* [Task goal] All entries are to be transcribed verbatim, but images are not carried over.

(Stored data entries)
>>>
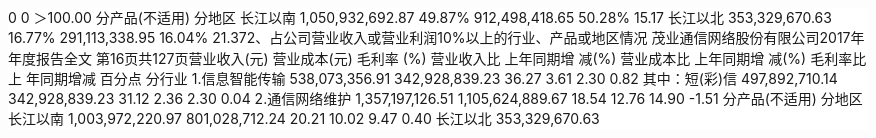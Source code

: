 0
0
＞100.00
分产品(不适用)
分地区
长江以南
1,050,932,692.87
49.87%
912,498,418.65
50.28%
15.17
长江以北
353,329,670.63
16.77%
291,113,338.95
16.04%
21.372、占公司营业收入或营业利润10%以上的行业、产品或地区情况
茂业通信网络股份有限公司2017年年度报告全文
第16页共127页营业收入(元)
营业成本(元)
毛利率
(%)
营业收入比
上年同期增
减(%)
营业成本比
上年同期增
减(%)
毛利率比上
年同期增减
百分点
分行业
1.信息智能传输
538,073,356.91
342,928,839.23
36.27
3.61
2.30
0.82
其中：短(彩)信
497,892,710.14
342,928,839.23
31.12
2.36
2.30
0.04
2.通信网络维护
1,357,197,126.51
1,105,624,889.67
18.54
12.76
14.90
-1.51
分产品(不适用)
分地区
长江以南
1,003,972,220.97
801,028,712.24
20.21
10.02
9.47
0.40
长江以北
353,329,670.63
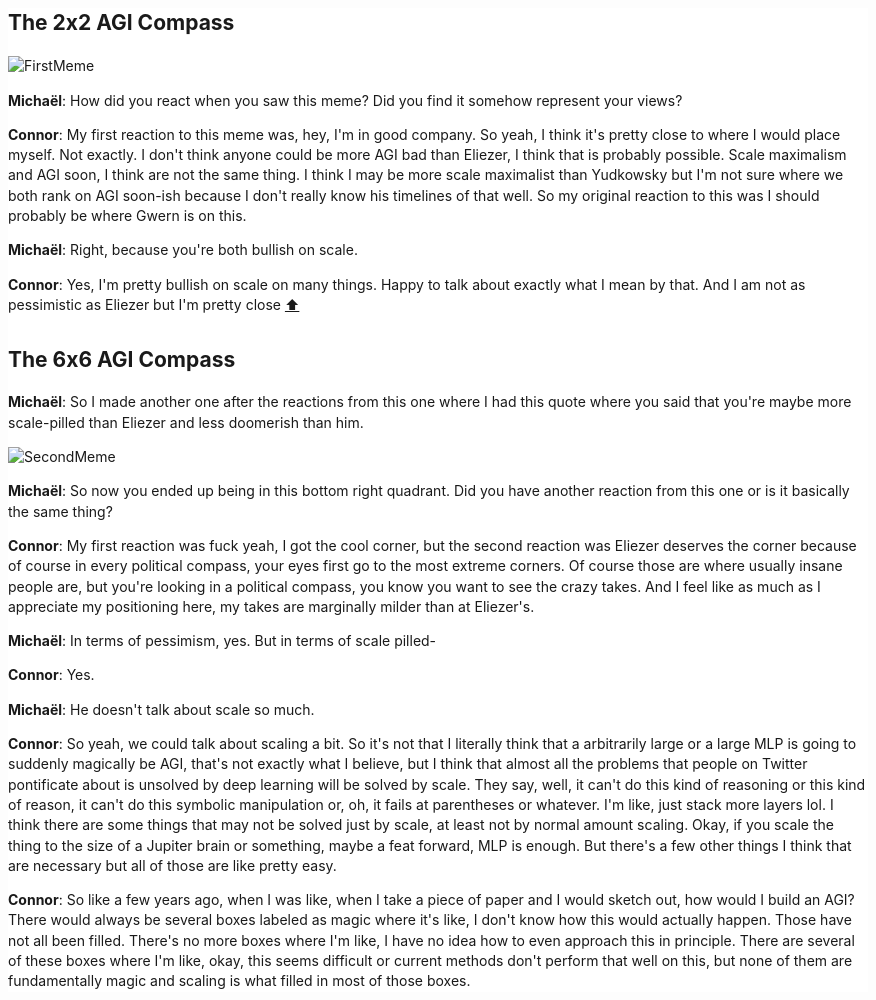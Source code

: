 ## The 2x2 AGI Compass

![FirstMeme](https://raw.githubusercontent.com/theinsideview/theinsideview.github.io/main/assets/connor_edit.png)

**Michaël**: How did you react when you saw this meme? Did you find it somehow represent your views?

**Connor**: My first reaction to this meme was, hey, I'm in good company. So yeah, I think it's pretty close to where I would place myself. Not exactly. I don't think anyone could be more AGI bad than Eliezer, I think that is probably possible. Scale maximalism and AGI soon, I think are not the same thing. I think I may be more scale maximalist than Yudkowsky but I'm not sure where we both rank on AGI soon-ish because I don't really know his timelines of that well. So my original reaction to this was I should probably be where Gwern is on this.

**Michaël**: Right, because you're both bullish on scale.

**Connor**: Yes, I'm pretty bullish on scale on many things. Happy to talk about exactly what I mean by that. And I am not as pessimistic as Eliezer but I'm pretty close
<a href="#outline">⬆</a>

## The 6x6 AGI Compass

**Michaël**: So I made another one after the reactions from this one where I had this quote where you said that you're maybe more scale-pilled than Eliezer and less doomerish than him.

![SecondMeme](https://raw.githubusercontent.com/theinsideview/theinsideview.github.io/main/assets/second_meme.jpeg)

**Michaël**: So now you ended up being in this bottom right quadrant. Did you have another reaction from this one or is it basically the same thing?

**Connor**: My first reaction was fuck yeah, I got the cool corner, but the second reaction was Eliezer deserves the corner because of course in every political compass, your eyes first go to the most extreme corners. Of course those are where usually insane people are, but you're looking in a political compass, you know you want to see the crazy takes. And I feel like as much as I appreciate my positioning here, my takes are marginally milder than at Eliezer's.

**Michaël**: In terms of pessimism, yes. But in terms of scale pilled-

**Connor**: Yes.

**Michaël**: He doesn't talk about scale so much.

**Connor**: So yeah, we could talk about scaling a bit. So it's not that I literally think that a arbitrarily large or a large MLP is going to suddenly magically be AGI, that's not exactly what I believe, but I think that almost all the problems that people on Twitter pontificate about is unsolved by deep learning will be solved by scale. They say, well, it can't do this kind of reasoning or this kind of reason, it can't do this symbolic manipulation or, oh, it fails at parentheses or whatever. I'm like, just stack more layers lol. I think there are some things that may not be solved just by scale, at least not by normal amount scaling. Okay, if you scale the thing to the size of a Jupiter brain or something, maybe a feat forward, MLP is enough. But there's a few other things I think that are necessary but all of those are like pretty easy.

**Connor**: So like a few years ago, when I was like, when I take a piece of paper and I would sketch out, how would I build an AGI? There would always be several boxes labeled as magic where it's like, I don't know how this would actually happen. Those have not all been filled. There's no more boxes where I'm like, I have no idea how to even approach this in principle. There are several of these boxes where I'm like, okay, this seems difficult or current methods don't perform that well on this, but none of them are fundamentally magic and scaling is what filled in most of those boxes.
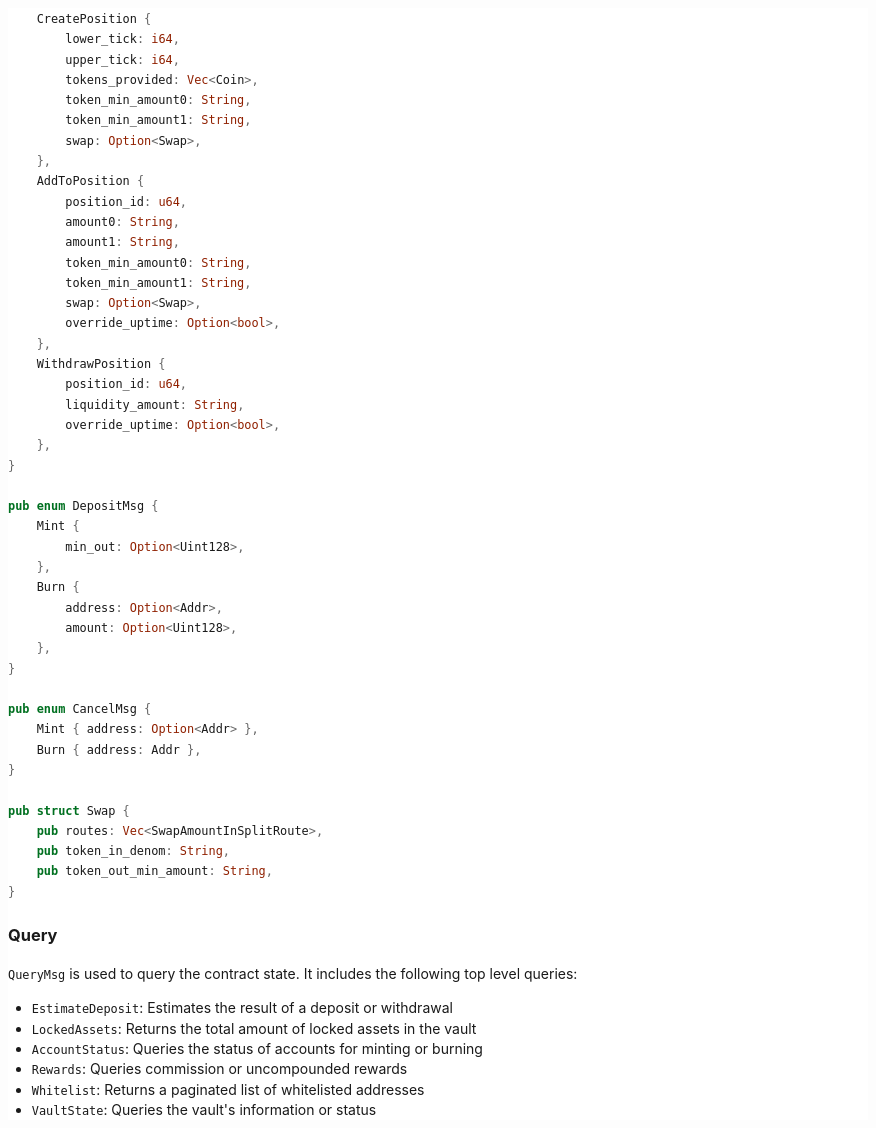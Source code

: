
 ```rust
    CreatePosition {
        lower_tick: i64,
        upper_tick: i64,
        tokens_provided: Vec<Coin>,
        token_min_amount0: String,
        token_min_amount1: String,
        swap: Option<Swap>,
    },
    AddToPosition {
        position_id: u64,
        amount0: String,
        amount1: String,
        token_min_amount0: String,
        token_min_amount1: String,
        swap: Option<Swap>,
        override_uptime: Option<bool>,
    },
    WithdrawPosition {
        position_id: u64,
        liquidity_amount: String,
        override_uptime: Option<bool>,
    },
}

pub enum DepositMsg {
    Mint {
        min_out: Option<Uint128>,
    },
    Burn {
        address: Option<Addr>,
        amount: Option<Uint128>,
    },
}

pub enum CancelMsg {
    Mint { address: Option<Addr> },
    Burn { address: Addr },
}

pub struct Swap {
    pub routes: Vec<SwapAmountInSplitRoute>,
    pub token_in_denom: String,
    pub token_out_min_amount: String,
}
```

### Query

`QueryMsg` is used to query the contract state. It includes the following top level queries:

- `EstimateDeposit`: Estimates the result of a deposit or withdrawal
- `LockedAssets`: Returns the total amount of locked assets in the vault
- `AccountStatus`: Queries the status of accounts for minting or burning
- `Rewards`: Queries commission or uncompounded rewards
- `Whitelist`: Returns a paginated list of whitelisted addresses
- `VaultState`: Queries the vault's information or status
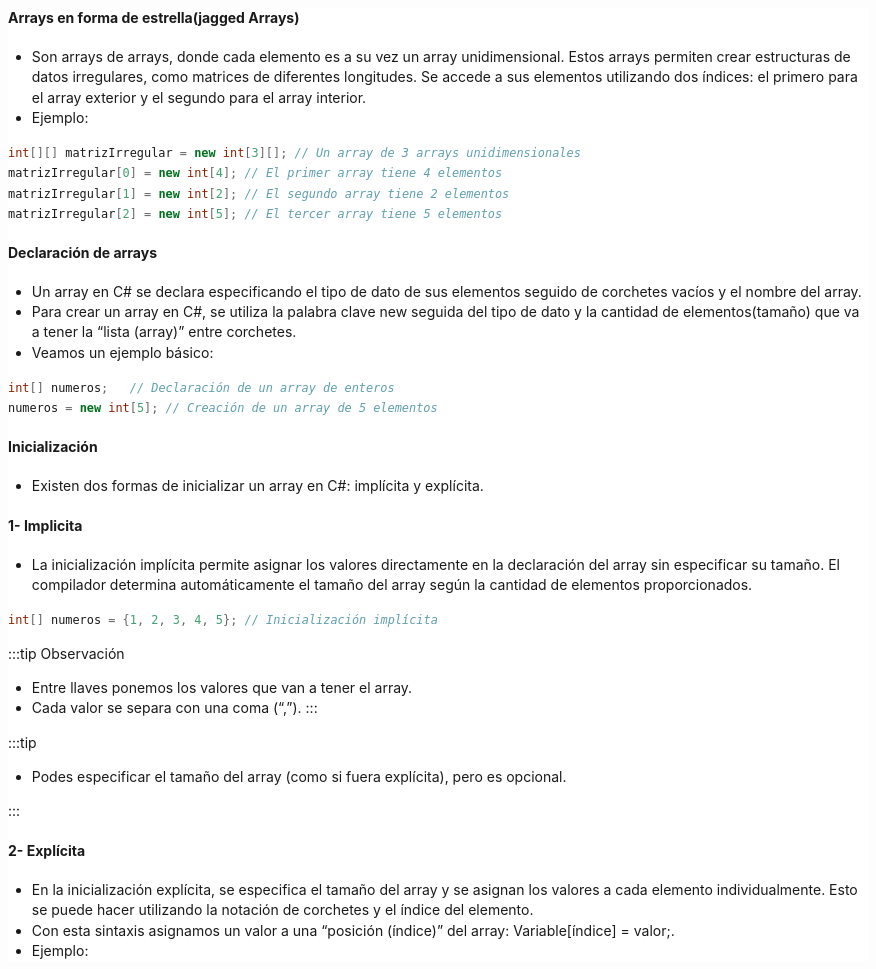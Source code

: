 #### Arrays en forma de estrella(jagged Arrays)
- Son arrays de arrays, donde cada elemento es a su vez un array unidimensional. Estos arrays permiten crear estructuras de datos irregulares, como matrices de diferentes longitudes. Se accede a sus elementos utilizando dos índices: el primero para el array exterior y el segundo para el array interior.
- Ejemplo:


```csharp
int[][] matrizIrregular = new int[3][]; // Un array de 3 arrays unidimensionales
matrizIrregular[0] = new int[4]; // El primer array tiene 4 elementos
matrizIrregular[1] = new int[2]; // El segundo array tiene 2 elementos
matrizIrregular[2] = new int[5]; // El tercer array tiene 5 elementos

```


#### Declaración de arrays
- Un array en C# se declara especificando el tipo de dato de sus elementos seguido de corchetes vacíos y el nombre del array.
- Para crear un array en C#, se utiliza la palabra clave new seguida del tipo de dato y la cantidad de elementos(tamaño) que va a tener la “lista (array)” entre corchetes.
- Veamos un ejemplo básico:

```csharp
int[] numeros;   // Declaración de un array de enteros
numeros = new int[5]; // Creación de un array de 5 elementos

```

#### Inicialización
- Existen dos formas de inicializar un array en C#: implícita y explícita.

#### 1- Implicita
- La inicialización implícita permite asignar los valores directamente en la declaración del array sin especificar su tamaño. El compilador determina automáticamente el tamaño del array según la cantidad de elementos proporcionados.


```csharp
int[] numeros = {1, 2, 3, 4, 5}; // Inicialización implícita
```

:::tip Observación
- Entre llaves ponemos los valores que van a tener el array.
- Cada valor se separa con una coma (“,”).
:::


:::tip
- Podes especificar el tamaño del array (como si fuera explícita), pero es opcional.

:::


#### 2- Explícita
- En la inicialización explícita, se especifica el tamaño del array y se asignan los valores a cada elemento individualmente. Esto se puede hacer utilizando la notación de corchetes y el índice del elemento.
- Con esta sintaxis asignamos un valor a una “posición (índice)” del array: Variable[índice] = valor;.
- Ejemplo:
<<<
* [Response below]
Source code

: 0
0
＞100.00
分产品(不适用)
分地区
长江以南
1,050,932,692.87
49.87%
912,498,418.65
50.28%
15.17
长江以北
353,329,670.63
16.77%
291,113,338.95
16.04%
21.372、占公司营业收入或营业利润10%以上的行业、产品或地区情况
茂业通信网络股份有限公司2017年年度报告全文
第16页共127页营业收入(元)
营业成本(元)
毛利率
(%)
营业收入比
上年同期增
减(%)
营业成本比
上年同期增
减(%)
毛利率比上
年同期增减
百分点
分行业
1.信息智能传输
538,073,356.91
342,928,839.23
36.27
3.61
2.30
0.82
其中：短(彩)信
497,892,710.14
342,928,839.23
31.12
2.36
2.30
0.04
2.通信网络维护
1,357,197,126.51
1,105,624,889.67
18.54
12.76
14.90
-1.51
分产品(不适用)
分地区
长江以南
1,003,972,220.97
801,028,712.24
20.21
10.02
9.47
0.40
长江以北
353,329,670.63
Source code

: ## The 2x2 AGI Compass

![FirstMeme](https://raw.githubusercontent.com/theinsideview/theinsideview.github.io/main/assets/connor_edit.png)

**Michaël**: How did you react when you saw this meme? Did you find it somehow represent your views?

**Connor**: My first reaction to this meme was, hey, I'm in good company. So yeah, I think it's pretty close to where I would place myself. Not exactly. I don't think anyone could be more AGI bad than Eliezer, I think that is probably possible. Scale maximalism and AGI soon, I think are not the same thing. I think I may be more scale maximalist than Yudkowsky but I'm not sure where we both rank on AGI soon-ish because I don't really know his timelines of that well. So my original reaction to this was I should probably be where Gwern is on this.

**Michaël**: Right, because you're both bullish on scale.

**Connor**: Yes, I'm pretty bullish on scale on many things. Happy to talk about exactly what I mean by that. And I am not as pessimistic as Eliezer but I'm pretty close
<a href="#outline">⬆</a>

## The 6x6 AGI Compass

**Michaël**: So I made another one after the reactions from this one where I had this quote where you said that you're maybe more scale-pilled than Eliezer and less doomerish than him.

![SecondMeme](https://raw.githubusercontent.com/theinsideview/theinsideview.github.io/main/assets/second_meme.jpeg)

**Michaël**: So now you ended up being in this bottom right quadrant. Did you have another reaction from this one or is it basically the same thing?

**Connor**: My first reaction was fuck yeah, I got the cool corner, but the second reaction was Eliezer deserves the corner because of course in every political compass, your eyes first go to the most extreme corners. Of course those are where usually insane people are, but you're looking in a political compass, you know you want to see the crazy takes. And I feel like as much as I appreciate my positioning here, my takes are marginally milder than at Eliezer's.

**Michaël**: In terms of pessimism, yes. But in terms of scale pilled-

**Connor**: Yes.

**Michaël**: He doesn't talk about scale so much.

**Connor**: So yeah, we could talk about scaling a bit. So it's not that I literally think that a arbitrarily large or a large MLP is going to suddenly magically be AGI, that's not exactly what I believe, but I think that almost all the problems that people on Twitter pontificate about is unsolved by deep learning will be solved by scale. They say, well, it can't do this kind of reasoning or this kind of reason, it can't do this symbolic manipulation or, oh, it fails at parentheses or whatever. I'm like, just stack more layers lol. I think there are some things that may not be solved just by scale, at least not by normal amount scaling. Okay, if you scale the thing to the size of a Jupiter brain or something, maybe a feat forward, MLP is enough. But there's a few other things I think that are necessary but all of those are like pretty easy.

**Connor**: So like a few years ago, when I was like, when I take a piece of paper and I would sketch out, how would I build an AGI? There would always be several boxes labeled as magic where it's like, I don't know how this would actually happen. Those have not all been filled. There's no more boxes where I'm like, I have no idea how to even approach this in principle. There are several of these boxes where I'm like, okay, this seems difficult or current methods don't perform that well on this, but none of them are fundamentally magic and scaling is what filled in most of those boxes.
Source code

:
 ```rust
    CreatePosition {
        lower_tick: i64,
        upper_tick: i64,
        tokens_provided: Vec<Coin>,
        token_min_amount0: String,
        token_min_amount1: String,
        swap: Option<Swap>,
    },
    AddToPosition {
        position_id: u64,
        amount0: String,
        amount1: String,
        token_min_amount0: String,
        token_min_amount1: String,
        swap: Option<Swap>,
        override_uptime: Option<bool>,
    },
    WithdrawPosition {
        position_id: u64,
        liquidity_amount: String,
        override_uptime: Option<bool>,
    },
}

pub enum DepositMsg {
    Mint {
        min_out: Option<Uint128>,
    },
    Burn {
        address: Option<Addr>,
        amount: Option<Uint128>,
    },
}

pub enum CancelMsg {
    Mint { address: Option<Addr> },
    Burn { address: Addr },
}

pub struct Swap {
    pub routes: Vec<SwapAmountInSplitRoute>,
    pub token_in_denom: String,
    pub token_out_min_amount: String,
}
```

### Query

`QueryMsg` is used to query the contract state. It includes the following top level queries:

- `EstimateDeposit`: Estimates the result of a deposit or withdrawal
- `LockedAssets`: Returns the total amount of locked assets in the vault
- `AccountStatus`: Queries the status of accounts for minting or burning
- `Rewards`: Queries commission or uncompounded rewards
- `Whitelist`: Returns a paginated list of whitelisted addresses
- `VaultState`: Queries the vault's information or status
Source code

: #### Arrays en forma de estrella(jagged Arrays)
- Son arrays de arrays, donde cada elemento es a su vez un array unidimensional. Estos arrays permiten crear estructuras de datos irregulares, como matrices de diferentes longitudes. Se accede a sus elementos utilizando dos índices: el primero para el array exterior y el segundo para el array interior.
- Ejemplo:


```csharp
int[][] matrizIrregular = new int[3][]; // Un array de 3 arrays unidimensionales
matrizIrregular[0] = new int[4]; // El primer array tiene 4 elementos
matrizIrregular[1] = new int[2]; // El segundo array tiene 2 elementos
matrizIrregular[2] = new int[5]; // El tercer array tiene 5 elementos

```


#### Declaración de arrays
- Un array en C# se declara especificando el tipo de dato de sus elementos seguido de corchetes vacíos y el nombre del array.
- Para crear un array en C#, se utiliza la palabra clave new seguida del tipo de dato y la cantidad de elementos(tamaño) que va a tener la “lista (array)” entre corchetes.
- Veamos un ejemplo básico:

```csharp
int[] numeros;   // Declaración de un array de enteros
numeros = new int[5]; // Creación de un array de 5 elementos

```

#### Inicialización
- Existen dos formas de inicializar un array en C#: implícita y explícita.

#### 1- Implicita
- La inicialización implícita permite asignar los valores directamente en la declaración del array sin especificar su tamaño. El compilador determina automáticamente el tamaño del array según la cantidad de elementos proporcionados.


```csharp
int[] numeros = {1, 2, 3, 4, 5}; // Inicialización implícita
```

:::tip Observación
- Entre llaves ponemos los valores que van a tener el array.
- Cada valor se separa con una coma (“,”).
:::


:::tip
- Podes especificar el tamaño del array (como si fuera explícita), pero es opcional.

:::


#### 2- Explícita
- En la inicialización explícita, se especifica el tamaño del array y se asignan los valores a cada elemento individualmente. Esto se puede hacer utilizando la notación de corchetes y el índice del elemento.
- Con esta sintaxis asignamos un valor a una “posición (índice)” del array: Variable[índice] = valor;.
- Ejemplo:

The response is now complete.